Continuing from last week, we look at some more schools in anime that would never exist in real life. We are sticking with the supernatural, but this time around we are covering a creature from Japanese folklore, the shinigami or death god, which we have covered before in series like Death Note (No. 8).
Soul Eater began as a manga by Atsushi Okubo, running between 2004 and 2013. The anime version of it ran for 51 episodes between 2008 and 2009, with a spin-off series entitled Soul Eater Not! running as a manga since 2011. A 12-part anime of this spin-off was broadcast earlier this year.
The school setting is the Death Weapon Meister Academy (DWMA) in Death City, Nevada. The principle is the “Shinigami”, also known as “Death”, although his grim reaper like appearance is more comical than the depiction we normally have in the west. The school trains students who have ability to transform into weapons, and also trains those students who use them, known as “meisters”. The goal of the meisters is to train their weapons to kill 99 evil people and one witch. This will turn their weapons into “Death Scythes” that can be used by Death himself.

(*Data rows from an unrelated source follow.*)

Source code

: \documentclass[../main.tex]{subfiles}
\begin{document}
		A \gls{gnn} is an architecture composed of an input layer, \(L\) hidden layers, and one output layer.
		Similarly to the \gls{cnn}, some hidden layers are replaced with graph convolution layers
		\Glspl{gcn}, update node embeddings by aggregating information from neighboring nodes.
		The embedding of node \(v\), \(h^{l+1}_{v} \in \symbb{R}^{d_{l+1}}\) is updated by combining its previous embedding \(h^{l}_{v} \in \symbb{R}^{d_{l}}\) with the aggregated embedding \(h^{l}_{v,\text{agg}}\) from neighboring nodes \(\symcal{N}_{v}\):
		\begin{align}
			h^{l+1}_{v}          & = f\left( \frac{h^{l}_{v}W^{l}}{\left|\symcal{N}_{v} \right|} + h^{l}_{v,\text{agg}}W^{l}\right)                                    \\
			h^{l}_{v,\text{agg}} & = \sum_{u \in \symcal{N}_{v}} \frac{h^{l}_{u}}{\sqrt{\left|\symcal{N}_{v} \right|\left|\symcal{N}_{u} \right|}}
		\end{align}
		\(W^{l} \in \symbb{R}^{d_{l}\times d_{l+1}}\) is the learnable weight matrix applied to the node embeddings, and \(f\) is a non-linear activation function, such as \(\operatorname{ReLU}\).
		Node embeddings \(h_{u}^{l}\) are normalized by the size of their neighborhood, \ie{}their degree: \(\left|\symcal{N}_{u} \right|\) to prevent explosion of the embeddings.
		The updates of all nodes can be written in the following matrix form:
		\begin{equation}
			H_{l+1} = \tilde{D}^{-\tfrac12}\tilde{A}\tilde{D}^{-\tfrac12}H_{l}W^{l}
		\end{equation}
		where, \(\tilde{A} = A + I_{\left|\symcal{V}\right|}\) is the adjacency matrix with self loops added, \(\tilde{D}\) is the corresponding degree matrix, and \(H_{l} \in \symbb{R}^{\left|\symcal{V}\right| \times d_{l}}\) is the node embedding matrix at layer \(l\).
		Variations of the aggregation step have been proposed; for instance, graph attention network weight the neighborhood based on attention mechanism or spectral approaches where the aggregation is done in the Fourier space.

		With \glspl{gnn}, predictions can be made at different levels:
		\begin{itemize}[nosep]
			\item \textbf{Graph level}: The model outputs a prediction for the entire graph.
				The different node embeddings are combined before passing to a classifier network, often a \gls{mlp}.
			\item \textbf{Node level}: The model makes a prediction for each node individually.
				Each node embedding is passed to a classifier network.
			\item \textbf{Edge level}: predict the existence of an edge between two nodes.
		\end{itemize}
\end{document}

The main characters in series are the rather mature meister Maka Albarn and her laid-back partner, the titular Soul Eater Evans, who in battle turns into an actual scythe. Maka’s flirtatious and divorced father Spirit is also a weapon, and Maka is obsessed with making Soul stronger than him. Other students at DWMA include the incredibly arrogant Black Star, whose female weapon Tsubaki Nakatsukasa can take on many forms; and the son of principle, Death the Kid, who is so obsessed with symmetry (despite his non-symmetrical hair) that he carries two partners, the Thompson Twins (Liz and Patty) who take on the form of a pair of pistols. Because of this, he has to do twice the work in order to train them both.
The school is full of various supernatural beings, including Sid Barrett, a teacher who died and then came back as zombie, as a result of which he always refers to himself in the past tense; and Franken Stein, a mad scientist in the form of a Frankenstein monster whose body and clothes are covered in stiches, plus he has a gigantic bolt in his head and a habit of dissecting just about anything and anyone.
The central story sees one witch called Medusa forcing her own timid and androgynous child Crona into DWMA for the purposes of collecting the souls of good humans in order to revive an evil god. The story sees the students trying to defeat Medusa’s plan, as well as trying to get Crona to become friendlier with others.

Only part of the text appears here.